There is a big difference between being something, and doing something. It might be the difference between doing something as a hobby, and actually being someone who is something. For example, I may have farm animals (chickens) in my back yard, and feed them and collect the eggs, maintain their enclosure, but that doesn’t make me a farmer. I do some things associate with farmers (well, some types of farmers, anyway) but that isn’t the same as being a farmer. Because being a farmer isn’t just about what you do, its about how you think, what you think about, how you prioritise tasks, the things you value, the sort of things you give up in order to be a farmer.
And so it is with being a Christian.
Doing Christian things isn’t the same as being a Christian. Being a Christian requires you to do Christian things, but doing Christian things doesn’t make you Christian. And Christians need to understand this.
Because there is a big difference between going to church each – or most, or even some – weeks, putting money in the offering – or have a regular direct deposit – and being a Christian. And the difference is not about going through a check list and ticking the box on more things you do – a bible study group, reading your Bible, and so on.
Being a Christian is about what you take delight in, about what you prioritise, what you give up in order to follow Jesus, what your mind turns to and what you make decisions on the basis of.
Do you take delight in hearing the word of God on Sunday? Do you listen to what is said in the sermon as the Word of God is explained, delighting in the things you learn about God, thinking about them during the week, and giving thanks to God for his greatness and mercy? Or is what you do merely “go to church”?

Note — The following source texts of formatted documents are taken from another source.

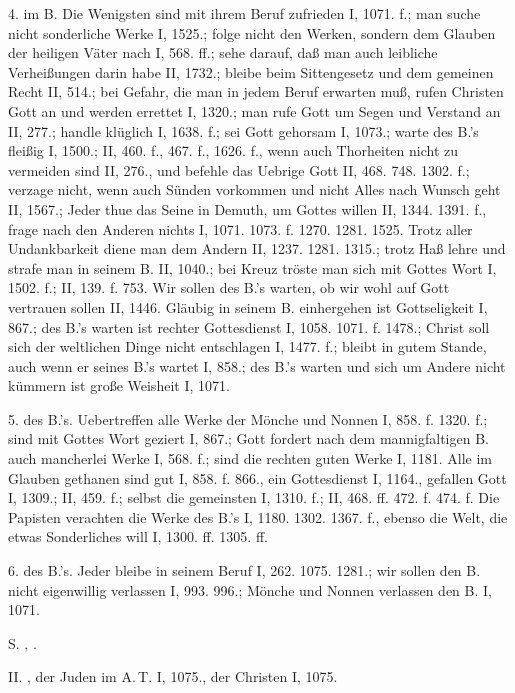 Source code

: 4.  im B. Die Wenigsten sind mit ihrem Beruf zufrieden I, 1071. f.; man suche nicht sonderliche Werke I, 1525.; folge nicht den Werken, sondern dem Glauben der heiligen Väter nach I, 568. ff.; sehe darauf, daß man auch leibliche Verheißungen darin habe II, 1732.; bleibe beim Sittengesetz und dem gemeinen Recht II, 514.; bei Gefahr, die man in jedem Beruf erwarten muß, rufen Christen Gott an und werden errettet I, 1320.; man rufe Gott um Segen und Verstand an II, 277.; handle klüglich I, 1638. f.; sei Gott gehorsam I, 1073.; warte des B.’s fleißig I, 1500.; II, 460. f., 467. f., 1626. f., wenn auch Thorheiten nicht zu vermeiden sind II, 276., und befehle das Uebrige Gott II, 468. 748. 1302. f.; verzage nicht, wenn auch Sünden vorkommen und nicht Alles nach Wunsch geht II, 1567.; Jeder thue das Seine in Demuth, um Gottes willen II, 1344. 1391. f., frage nach den Anderen nichts I, 1071. 1073. f. 1270. 1281. 1525. Trotz aller Undankbarkeit diene man dem Andern II, 1237. 1281. 1315.; trotz Haß lehre und strafe man in seinem B. II, 1040.; bei Kreuz tröste man sich mit Gottes Wort I, 1502. f.; II, 139. f. 753. Wir sollen des B.’s warten, ob wir wohl auf Gott vertrauen sollen II, 1446. Gläubig in seinem B. einhergehen ist Gottseligkeit I, 867.; des B.’s warten ist rechter Gottesdienst I, 1058. 1071. f. 1478.; Christ soll sich der weltlichen Dinge nicht entschlagen I, 1477. f.; bleibt in gutem Stande, auch wenn er seines B.’s wartet I, 858.; des B.’s warten und sich um Andere nicht kümmern ist große Weisheit I, 1071.

5.  des B.’s. Uebertreffen alle Werke der Mönche und Nonnen I, 858. f. 1320. f.; sind mit Gottes Wort geziert I, 867.; Gott fordert nach dem mannigfaltigen B. auch mancherlei Werke I, 568. f.; sind die rechten guten Werke I, 1181. Alle im Glauben gethanen sind gut I, 858. f. 866., ein Gottesdienst I, 1164., gefallen Gott I, 1309.; II, 459. f.; selbst die gemeinsten I, 1310. f.; II, 468. ff. 472. f. 474. f. Die Papisten verachten die Werke des B.’s I, 1180. 1302. 1367. f., ebenso die Welt, die etwas Sonderliches will I, 1300. ff. 1305. ff.

6.  des B.’s. Jeder bleibe in seinem Beruf I, 262. 1075. 1281.; wir sollen den B. nicht eigenwillig verlassen I, 993. 996.; Mönche und Nonnen verlassen den B. I, 1071.

S. , .

II. , der Juden im A.\,T. I, 1075., der Christen I, 1075.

Is what you do “read your Bible”? (Or perhaps just say that reading your Bible is important?) Or do you think about what God reveals in the Bible? Reflect on it as a way of talking to God in conversation with Him? Let it shape your life? Change in response to what you read, and how you reflect on it?
There is a big difference between doing nice things to or for others, and being loving. Between politeness on Sunday, and loving others through the week.
All of this may sound a little like things to do, like another list, but they are actually about the attitude you have towards the things you do. Are the things you do just actions, or are they a part of who you are? Do they shape you and define you, and guide your decisions and motivations through your whole life?
None of us are always being Christian. We still struggle with sin, self-focus and selfishness. So we all need to think about what we do and why, and be corrected by the Word of God, our Spirit guided conscience, and the other members of the Body of Christ (the Church). We need to constantly evaluate whether we have slipped into just doing, instead of being. Not to do more. But to turn our focus back to Jesus, and find our joy in Him.